Tests come in a variety of formats. I've seen all kinds of tests and in varying numbers. Here are the main types I've encountered, from largest to more restricted.

pyramid

Of course one might not need all levels, this list contains levels I've encountered. Feel free to add missing levels in the comments.

Test Types

Martin Fowler described the test pyramid using only three test types (UI, Service, Unit). People sometimes have different meanings for each test type, here is mine.

Manual Tests

A physical tester uses the application as an end-user would.

UI Tests

A robot uses the application as an end-user would.

Load/Performance Tests

Many instances of robots use the application or at least part of it simultaneously in order to simulate a production-like load on the system.

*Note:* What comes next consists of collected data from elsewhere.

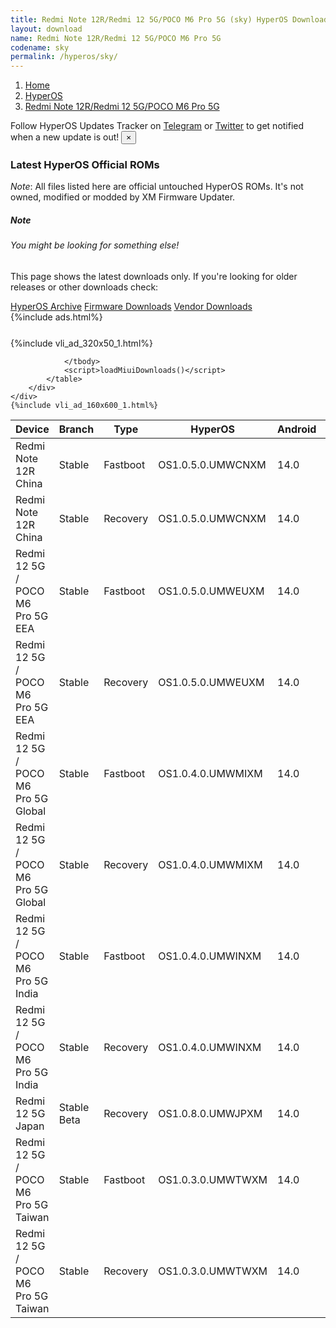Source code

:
 ```yaml
---
title: Redmi Note 12R/Redmi 12 5G/POCO M6 Pro 5G (sky) HyperOS Downloads
layout: download
name: Redmi Note 12R/Redmi 12 5G/POCO M6 Pro 5G
codename: sky
permalink: /hyperos/sky/
---
```

<nav aria-label="breadcrumb">
    <ol class="breadcrumb">
        <li class="breadcrumb-item"><a href="/">Home</a></li>
        <li class="breadcrumb-item"><a href="/hyperos/">HyperOS</a></li>
        <li class="breadcrumb-item active" aria-current="page"><a href="/hyperos/sky/">Redmi Note 12R/Redmi 12 5G/POCO M6 Pro 5G</a></li>
    </ol>
</nav>
<div class="alert alert-primary alert-dismissible fade show" role="alert">
    Follow HyperOS Updates Tracker on <a href="https://t.me/MIUIUpdatesTracker" class="alert-link">Telegram</a>
     or <a href="https://twitter.com/MiFwUpdater" class="alert-link">Twitter</a> to get notified when a new update is out!
    <button type="button" class="close" data-dismiss="alert" aria-label="Close">
        <span aria-hidden="true">&times;</span>
    </button>
</div>

### Latest HyperOS Official ROMs
*Note*: All files listed here are official untouched HyperOS ROMs. It's not owned, modified or modded by XM Firmware Updater.
<div class="card">
  <div class="card-body">
    <h5 class="card-title">Note</h5>
    <h6 class="card-subtitle mb-2 text-muted">You might be looking for something else!</h6>
    <p class="card-text">This page shows the latest downloads only.
     If you're looking for older releases or other downloads check:</p>
    <a href="/archive/hyperos/sky/" class="card-link">HyperOS Archive</a>
    <a href="/firmware/sky/" class="card-link">Firmware Downloads</a>
    <a href="/vendor/sky/" class="card-link">Vendor Downloads</a>
  </div>
</div>
{%include ads.html%}
<div class="row justify-content-center">
    <div class="col-10">
        <div class="table-responsive-md" style="margin-top: 25px;">
            {%include vli_ad_320x50_1.html%}
            <table id="miui" class="display dt-responsive nowrap compact table table-striped table-hover table-sm">
                <thead class="thead-dark">
                    <tr>
                        <th data-ref="device">Device</th>
                        <th data-ref="branch">Branch</th>
                        <th data-ref="type">Type</th>
                        <th data-ref="miui">HyperOS</th>
                        <th data-ref="android">Android</th>
                        <th data-ref="size">Size</th>
                        <th data-ref="size">Date</th>
                        <th data-ref="link">Link</th>
                    </tr>
                </thead>
                <tbody>
                <tr><td>Redmi Note 12R China</td><td>Stable</td><td>Fastboot</td><td>OS1.0.5.0.UMWCNXM</td><td>14.0</td><td>6.1 GB</td><td>2024-01-17</td><td><a href="/hyperos/sky/stable/OS1.0.5.0.UMWCNXM/">Download</a></td></tr>
<tr><td>Redmi Note 12R China</td><td>Stable</td><td>Recovery</td><td>OS1.0.5.0.UMWCNXM</td><td>14.0</td><td>4.8 GB</td><td>2024-01-02</td><td><a href="/hyperos/sky/stable/OS1.0.5.0.UMWCNXM/">Download</a></td></tr>
<tr><td>Redmi 12 5G / POCO M6 Pro 5G EEA</td><td>Stable</td><td>Fastboot</td><td>OS1.0.5.0.UMWEUXM</td><td>14.0</td><td>6.9 GB</td><td>2024-04-19</td><td><a href="/hyperos/sky/stable/OS1.0.5.0.UMWEUXM/">Download</a></td></tr>
<tr><td>Redmi 12 5G / POCO M6 Pro 5G EEA</td><td>Stable</td><td>Recovery</td><td>OS1.0.5.0.UMWEUXM</td><td>14.0</td><td>4.5 GB</td><td>2024-04-25</td><td><a href="/hyperos/sky/stable/OS1.0.5.0.UMWEUXM/">Download</a></td></tr>
<tr><td>Redmi 12 5G / POCO M6 Pro 5G Global</td><td>Stable</td><td>Fastboot</td><td>OS1.0.4.0.UMWMIXM</td><td>14.0</td><td>7.1 GB</td><td>2024-03-12</td><td><a href="/hyperos/sky/stable/OS1.0.4.0.UMWMIXM/">Download</a></td></tr>
<tr><td>Redmi 12 5G / POCO M6 Pro 5G Global</td><td>Stable</td><td>Recovery</td><td>OS1.0.4.0.UMWMIXM</td><td>14.0</td><td>4.5 GB</td><td>2024-03-19</td><td><a href="/hyperos/sky/stable/OS1.0.4.0.UMWMIXM/">Download</a></td></tr>
<tr><td>Redmi 12 5G / POCO M6 Pro 5G India</td><td>Stable</td><td>Fastboot</td><td>OS1.0.4.0.UMWINXM</td><td>14.0</td><td>5.8 GB</td><td>2024-04-26</td><td><a href="/hyperos/sky/stable/OS1.0.4.0.UMWINXM/">Download</a></td></tr>
<tr><td>Redmi 12 5G / POCO M6 Pro 5G India</td><td>Stable</td><td>Recovery</td><td>OS1.0.4.0.UMWINXM</td><td>14.0</td><td>4.3 GB</td><td>2024-05-09</td><td><a href="/hyperos/sky/stable/OS1.0.4.0.UMWINXM/">Download</a></td></tr>
<tr><td>Redmi 12 5G Japan</td><td>Stable Beta</td><td>Recovery</td><td>OS1.0.8.0.UMWJPXM</td><td>14.0</td><td>4.4 GB</td><td>2024-03-07</td><td><a href="/hyperos/sky/stable beta/OS1.0.8.0.UMWJPXM/">Download</a></td></tr>
<tr><td>Redmi 12 5G / POCO M6 Pro 5G Taiwan</td><td>Stable</td><td>Fastboot</td><td>OS1.0.3.0.UMWTWXM</td><td>14.0</td><td>5.9 GB</td><td>2024-02-27</td><td><a href="/hyperos/sky/stable/OS1.0.3.0.UMWTWXM/">Download</a></td></tr>
<tr><td>Redmi 12 5G / POCO M6 Pro 5G Taiwan</td><td>Stable</td><td>Recovery</td><td>OS1.0.3.0.UMWTWXM</td><td>14.0</td><td>4.4 GB</td><td>2024-03-05</td><td><a href="/hyperos/sky/stable/OS1.0.3.0.UMWTWXM/">Download</a></td></tr>

                </tbody>
                <script>loadMiuiDownloads()</script>
            </table>
        </div>
    </div>
    {%include vli_ad_160x600_1.html%}
</div>
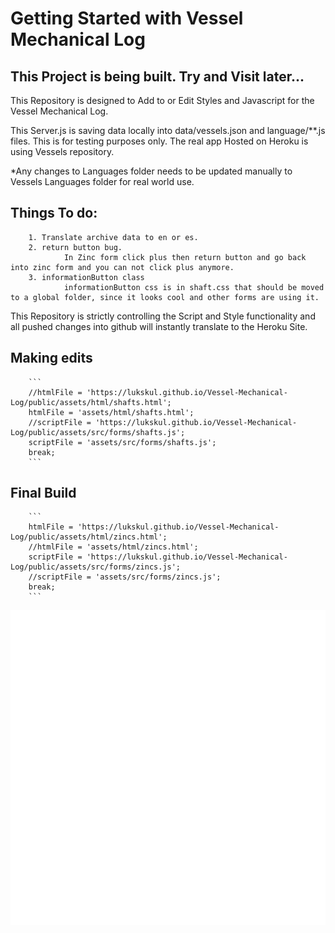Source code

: # Getting Started with Vessel Mechanical Log

## This Project is being built.  Try and Visit later... 

This Repository is designed to Add to or Edit Styles and Javascript for the Vessel Mechanical Log.

This Server.js is saving data locally into data/vessels.json and language/**.js files. This is for testing purposes only.  The real app Hosted on Heroku is using Vessels repository.  

*Any changes to Languages folder needs to be updated manually to Vessels Languages folder for real world use.

## Things To do: 
        1. Translate archive data to en or es. 
        2. return button bug.  
                In Zinc form click plus then return button and go back into zinc form and you can not click plus anymore.  
        3. informationButton class     
                informationButton css is in shaft.css that should be moved to a global folder, since it looks cool and other forms are using it. 

This Repository is strictly controlling the Script and Style functionality and all pushed changes into github will instantly translate to the Heroku Site. 


## Making edits 
        ```
        //htmlFile = 'https://lukskul.github.io/Vessel-Mechanical-Log/public/assets/html/shafts.html';
        htmlFile = 'assets/html/shafts.html';
        //scriptFile = 'https://lukskul.github.io/Vessel-Mechanical-Log/public/assets/src/forms/shafts.js'; 
        scriptFile = 'assets/src/forms/shafts.js'; 
        break;
        ```

## Final Build
        ```
        htmlFile = 'https://lukskul.github.io/Vessel-Mechanical-Log/public/assets/html/zincs.html';
        //htmlFile = 'assets/html/zincs.html'; 
        scriptFile = 'https://lukskul.github.io/Vessel-Mechanical-Log/public/assets/src/forms/zincs.js';
        //scriptFile = 'assets/src/forms/zincs.js';     
        break;  
        ```
                
![VML](public/assets/icons/wrench-hammer.svg)
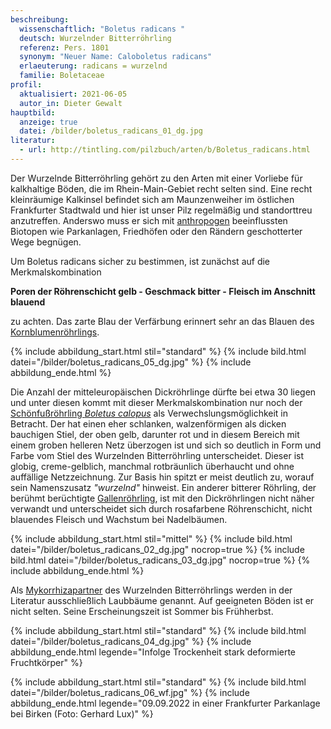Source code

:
 ```yaml
---
beschreibung:
  wissenschaftlich: "Boletus radicans "
  deutsch: Wurzelnder Bitterröhrling
  referenz: Pers. 1801
  synonym: "Neuer Name: Caloboletus radicans"
  erlaeuterung: radicans = wurzelnd
  familie: Boletaceae
profil:
  aktualisiert: 2021-06-05
  autor_in: Dieter Gewalt
hauptbild:
  anzeige: true
  datei: /bilder/boletus_radicans_01_dg.jpg
literatur:
  - url: http://tintling.com/pilzbuch/arten/b/Boletus_radicans.html
---
```

Der Wurzelnde Bitterröhrling gehört zu den Arten mit einer Vorliebe für kalkhaltige Böden, die im Rhein-Main-Gebiet recht selten sind. Eine recht kleinräumige Kalkinsel befindet sich am Maunzenweiher im östlichen Frankfurter Stadtwald und hier ist unser Pilz regelmäßig und standorttreu anzutreffen. Anderswo muss er sich mit [anthropogen](anthropogen "Glossar") beeinflussten Biotopen wie Parkanlagen, Friedhöfen oder den Rändern geschotterter Wege begnügen. 

Um Boletus radicans sicher zu bestimmen, ist zunächst auf die Merkmalskombination

**Poren der Röhrenschicht gelb - Geschmack bitter - Fleisch im Anschnitt blauend**

zu achten. Das zarte Blau der Verfärbung erinnert sehr an das Blauen des [Kornblumenröhrlings](/pilze/gyroporus-cyanescens-kornblumenröhrling).

{% include abbildung_start.html stil="standard" %}
{% include bild.html datei="/bilder/boletus_radicans_05_dg.jpg" %}
{% include abbildung_ende.html %}

Die Anzahl der mitteleuropäischen Dickröhrlinge dürfte bei etwa 30 liegen und unter diesen kommt mit dieser Merkmalskombination nur noch der [Schönfußröhrling *Boletus calopus*](/pilze/boletus-calopus-schönfußröhrling) als Verwechslungsmöglichkeit in Betracht. Der hat einen eher schlanken, walzenförmigen als dicken bauchigen Stiel, der oben gelb, darunter rot und in diesem Bereich mit einem groben helleren Netz überzogen ist und sich so deutlich in Form und Farbe vom Stiel des Wurzelnden Bitterröhrling unterscheidet. Dieser ist globig, creme-gelblich, manchmal rotbräunlich überhaucht und ohne auffällige Netzzeichnung. Zur Basis hin spitzt er meist deutlich zu, worauf sein Namenszusatz *"wurzelnd"* hinweist. Ein anderer bitterer Röhrling, der berühmt berüchtigte [Gallenröhrling](/artikel/die-invasion-der-bitterlinge.html), ist mit den Dickröhrlingen nicht näher verwandt und unterscheidet sich durch rosafarbene Röhrenschicht, nicht blauendes Fleisch und Wachstum bei Nadelbäumen.

{% include abbildung_start.html stil="mittel" %}
{% include bild.html datei="/bilder/boletus_radicans_02_dg.jpg" nocrop=true %}
{% include bild.html datei="/bilder/boletus_radicans_03_dg.jpg" nocrop=true %}
{% include abbildung_ende.html %}

Als [Mykorrhizapartner](Mykorrhiza "Glossar") des Wurzelnden Bitterröhrlings werden in der Literatur ausschließlich Laubbäume genannt. Auf geeigneten Böden ist er nicht selten. Seine Erscheinungszeit ist Sommer bis Frühherbst.

{% include abbildung_start.html stil="standard" %}
{% include bild.html datei="/bilder/boletus_radicans_04_dg.jpg" %}
{% include abbildung_ende.html legende="Infolge Trockenheit stark deformierte Fruchtkörper" %}

{% include abbildung_start.html stil="standard" %}
{% include bild.html datei="/bilder/boletus_radicans_06_wf.jpg" %}
{% include abbildung_ende.html legende="09.09.2022 in einer Frankfurter Parkanlage bei Birken (Foto: Gerhard Lux)" %}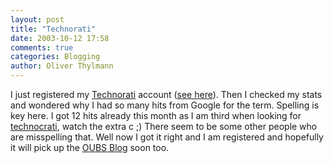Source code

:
 ```yaml
---
layout: post
title: "Technorati"
date: 2003-10-12 17:58
comments: true
categories: Blogging
author: Oliver Thylmann
---
```





I just registered my [Technorati](http://www.technorati.com/) account ([see here](http://www.technorati.com/profile/bizkiffer)). Then I checked my stats and wondered why I had so many hits from Google for the term. Spelling is key here. I got 12 hits already this month as I am third when looking for [technocrati](http://www.google.de/search?q=technocrati&amp;ie=UTF-8&amp;oe=UTF-8&amp;hl=de&amp;meta=), watch the extra c ;) There seem to be some other people who are misspelling that. Well now I got it right and I am registered and hopefully it will pick up the [OUBS Blog](http://ennead.de/ou/) soon too.


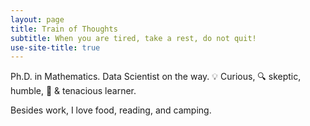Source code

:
 ```yaml
---
layout: page
title: Train of Thoughts
subtitle: When you are tired, take a rest, do not quit!
use-site-title: true
---
```


Ph.D. in Mathematics.  Data Scientist on the way. 💡 Curious, 🔍 skeptic, humble, 🔰 & tenacious learner. 

Besides work, I love food, reading, and camping.

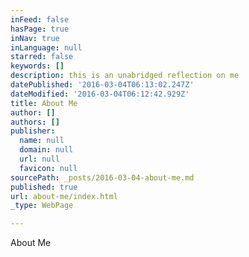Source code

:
 ```yaml
---
inFeed: false
hasPage: true
inNav: true
inLanguage: null
starred: false
keywords: []
description: this is an unabridged reflection on me
datePublished: '2016-03-04T06:13:02.247Z'
dateModified: '2016-03-04T06:12:42.929Z'
title: About Me
author: []
authors: []
publisher:
  name: null
  domain: null
  url: null
  favicon: null
sourcePath: _posts/2016-03-04-about-me.md
published: true
url: about-me/index.html
_type: WebPage

---
```

About Me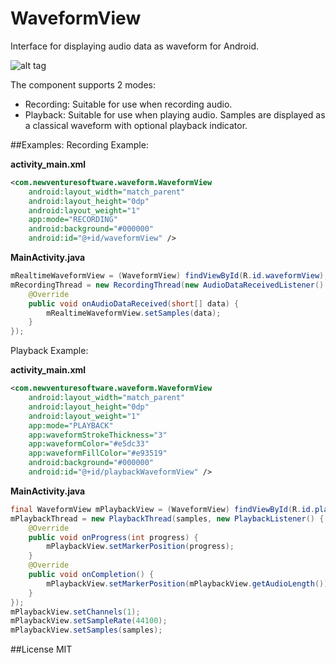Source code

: # WaveformView
Interface for displaying audio data as waveform for Android.

![alt tag](http://www.newventuresoftware.com/wordpress/wp-content/uploads/2015/12/device-2015-12-14-161713.png)

The component supports 2 modes:
* Recording: Suitable for use when recording audio.
* Playback: Suitable for use when playing audio. Samples are displayed as a classical waveform with optional playback indicator.

##Examples:
Recording Example:

**activity_main.xml**
``` xml
<com.newventuresoftware.waveform.WaveformView
    android:layout_width="match_parent"
    android:layout_height="0dp"
    android:layout_weight="1"
    app:mode="RECORDING"
    android:background="#000000"
    android:id="@+id/waveformView" />
```
**MainActivity.java**
``` java
mRealtimeWaveformView = (WaveformView) findViewById(R.id.waveformView);
mRecordingThread = new RecordingThread(new AudioDataReceivedListener() {
    @Override
    public void onAudioDataReceived(short[] data) {
        mRealtimeWaveformView.setSamples(data);
    }
});
```

Playback Example:

**activity_main.xml**
``` xml
<com.newventuresoftware.waveform.WaveformView
    android:layout_width="match_parent"
    android:layout_height="0dp"
    android:layout_weight="1"
    app:mode="PLAYBACK"
    app:waveformStrokeThickness="3"
    app:waveformColor="#e5dc33"
    app:waveformFillColor="#e93519"
    android:background="#000000"
    android:id="@+id/playbackWaveformView" />
```
**MainActivity.java**
``` java
final WaveformView mPlaybackView = (WaveformView) findViewById(R.id.playbackWaveformView);
mPlaybackThread = new PlaybackThread(samples, new PlaybackListener() {
    @Override
    public void onProgress(int progress) {
        mPlaybackView.setMarkerPosition(progress);
    }
    @Override
    public void onCompletion() {
        mPlaybackView.setMarkerPosition(mPlaybackView.getAudioLength());
    }
});
mPlaybackView.setChannels(1);
mPlaybackView.setSampleRate(44100);
mPlaybackView.setSamples(samples);
```

##License
MIT
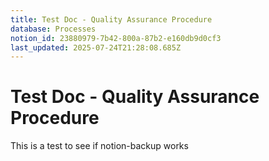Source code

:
 ```yaml
---
title: Test Doc - Quality Assurance Procedure
database: Processes
notion_id: 23880979-7b42-800a-87b2-e160db9d0cf3
last_updated: 2025-07-24T21:28:08.685Z
---
```


# Test Doc - Quality Assurance Procedure


This is a test to see if notion-backup works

** NB: ** Performance Tests usually benchmark a specific feature and don't need a full-fledged deployed environment, but since they are close to load test, I've put them at this level, although they could be at practically any level.

Integration Tests

A test suite is run on a running system with its external dependencies (ie a database, a message broker, external APIs, ...)

Contract Tests

A test suite is run on a running system whose external dependencies are stubbed.

Acceptance Tests

A test suite is directly on code with internal or external dependencies mocked.

Unit Tests

A test suite is directly run on a single unit of code (aka a Class, a Package, or a single file)

Purpose of Tests

Tests have a purpose. They are here to say this feature no longer works. It's good to know when a feature ceases to work, but the goal of tests, in the end, is to indicate precisely when and where things went wrong.

Cost and value

Each type of test comes at a cost. This is the essence of the test pyramid. Higher level tests take longer to run while they cover more parts of the application, whereas lower level tests are faster but cover little parts of the application. Higher level tests also have a greater maintenance cost.

Changes in the application have a bigger impact on higher level tests. It's not uncommon to change a small feature and have to update many higher-level tests. Higher level tests are more fragile due to the fact that they have a large coverage.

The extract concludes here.